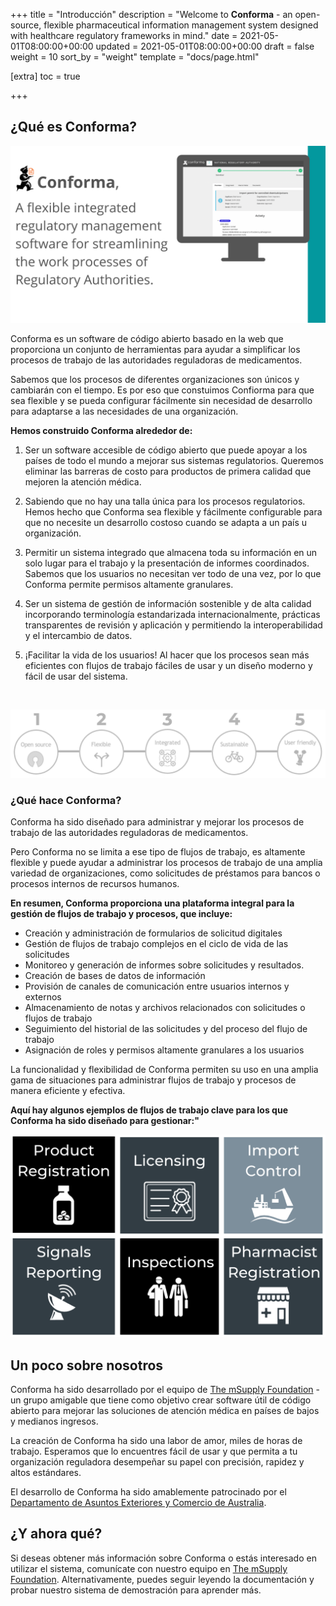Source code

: +++
title = "Introducción"
description = "Welcome to **Conforma** - an open-source, flexible pharmaceutical information management system designed with healthcare regulatory frameworks in mind."
date = 2021-05-01T08:00:00+00:00
updated = 2021-05-01T08:00:00+00:00
draft = false
weight = 10
sort_by = "weight"
template = "docs/page.html"

[extra]
toc = true

+++

## ¿Qué es Conforma?

![header](/docs/about/demo/cc.png)

Conforma es un software de código abierto basado en la web que proporciona un conjunto de herramientas para ayudar a simplificar los procesos de trabajo de las autoridades reguladoras de medicamentos.

Sabemos que los procesos de diferentes organizaciones son únicos y cambiarán con el tiempo. Es por eso que constuimos Confiorma para que sea flexible y se pueda configurar fácilmente sin necesidad de desarrollo para adaptarse a las necesidades de una organización.

**Hemos construido Conforma alrededor de:**

1. Ser un software accesible de código abierto que puede apoyar a los países de todo el mundo a mejorar sus sistemas regulatorios. Queremos eliminar las barreras de costo para productos de primera calidad que mejoren la atención médica.

2. Sabiendo que no hay una talla única para los procesos regulatorios. Hemos hecho que Conforma sea flexible y fácilmente configurable para que no necesite un desarrollo costoso cuando se adapta a un país u organización.

3. Permitir un sistema integrado que almacena toda su información en un solo lugar para el trabajo y la presentación de informes coordinados. Sabemos que los usuarios no necesitan ver todo de una vez, por lo que Conforma permite permisos altamente granulares.

4. Ser un sistema de gestión de información sostenible y de alta calidad incorporando terminología estandarizada internacionalmente, prácticas transparentes de revisión y aplicación y permitiendo la interoperabilidad y el intercambio de datos.

5. ¡Facilitar la vida de los usuarios! Al hacer que los procesos sean más eficientes con flujos de trabajo fáciles de usar y un diseño moderno y fácil de usar del sistema. 

<br>

![header](/docs/about/demo/de.png)


### ¿Qué hace Conforma?

Conforma ha sido diseñado para administrar y mejorar los procesos de trabajo de las autoridades reguladoras de medicamentos. 

Pero Conforma no se limita a ese tipo de flujos de trabajo, es altamente flexible y puede ayudar a administrar los procesos de trabajo de una amplia variedad de organizaciones, como solicitudes de préstamos para bancos o procesos internos de recursos humanos.

**En resumen, Conforma proporciona una plataforma integral para la gestión de flujos de trabajo y procesos, que incluye:**

- Creación y administración de formularios de solicitud digitales
- Gestión de flujos de trabajo complejos en el ciclo de vida de las solicitudes
- Monitoreo y generación de informes sobre solicitudes y resultados.
- Creación de bases de datos de información
- Provisión de canales de comunicación entre usuarios internos y externos
- Almacenamiento de notas y archivos relacionados con solicitudes o flujos de trabajo
- Seguimiento del historial de las solicitudes y del proceso del flujo de trabajo
- Asignación de roles y permisos altamente granulares a los usuarios

La funcionalidad y flexibilidad de Conforma permiten su uso en una amplia gama de situaciones para administrar flujos de trabajo y procesos de manera eficiente y efectiva.

**Aquí hay algunos ejemplos de flujos de trabajo clave para los que Conforma ha sido diseñado para gestionar:"**

![header](/docs/about/demo/ww.png)


## Un poco sobre nosotros

Conforma ha sido desarrollado por el equipo de [The mSupply Foundation](https://msupply.foundation/about) - un grupo amigable que tiene como objetivo crear software útil de código abierto para mejorar las soluciones de atención médica en países de bajos y medianos ingresos. 

La creación de Conforma ha sido una labor de amor, miles de horas de trabajo. Esperamos que lo encuentres fácil de usar y que permita a tu organización reguladora desempeñar su papel con precisión, rapidez y altos estándares.

El desarrollo de Conforma ha sido amablemente patrocinado por el [Departamento de Asuntos Exteriores y Comercio de Australia](https://www.dfat.gov.au/).

## ¿Y ahora qué?

Si deseas obtener más información sobre Conforma o estás interesado en utilizar el sistema, comunícate con nuestro equipo en [The mSupply Foundation](https://msupply.foundation/). Alternativamente, puedes seguir leyendo la documentación y probar nuestro sistema de demostración para aprender más.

Required work: Every line above that holds the word "organización" should be copied out.

Answer for the task:
Sabemos que los procesos de diferentes organizaciones son únicos y cambiarán con el tiempo. Es por eso que constuimos Confiorma para que sea flexible y se pueda configurar fácilmente sin necesidad de desarrollo para adaptarse a las necesidades de una organización.
2. Sabiendo que no hay una talla única para los procesos regulatorios. Hemos hecho que Conforma sea flexible y fácilmente configurable para que no necesite un desarrollo costoso cuando se adapta a un país u organización.
La creación de Conforma ha sido una labor de amor, miles de horas de trabajo. Esperamos que lo encuentres fácil de usar y que permita a tu organización reguladora desempeñar su papel con precisión, rapidez y altos estándares.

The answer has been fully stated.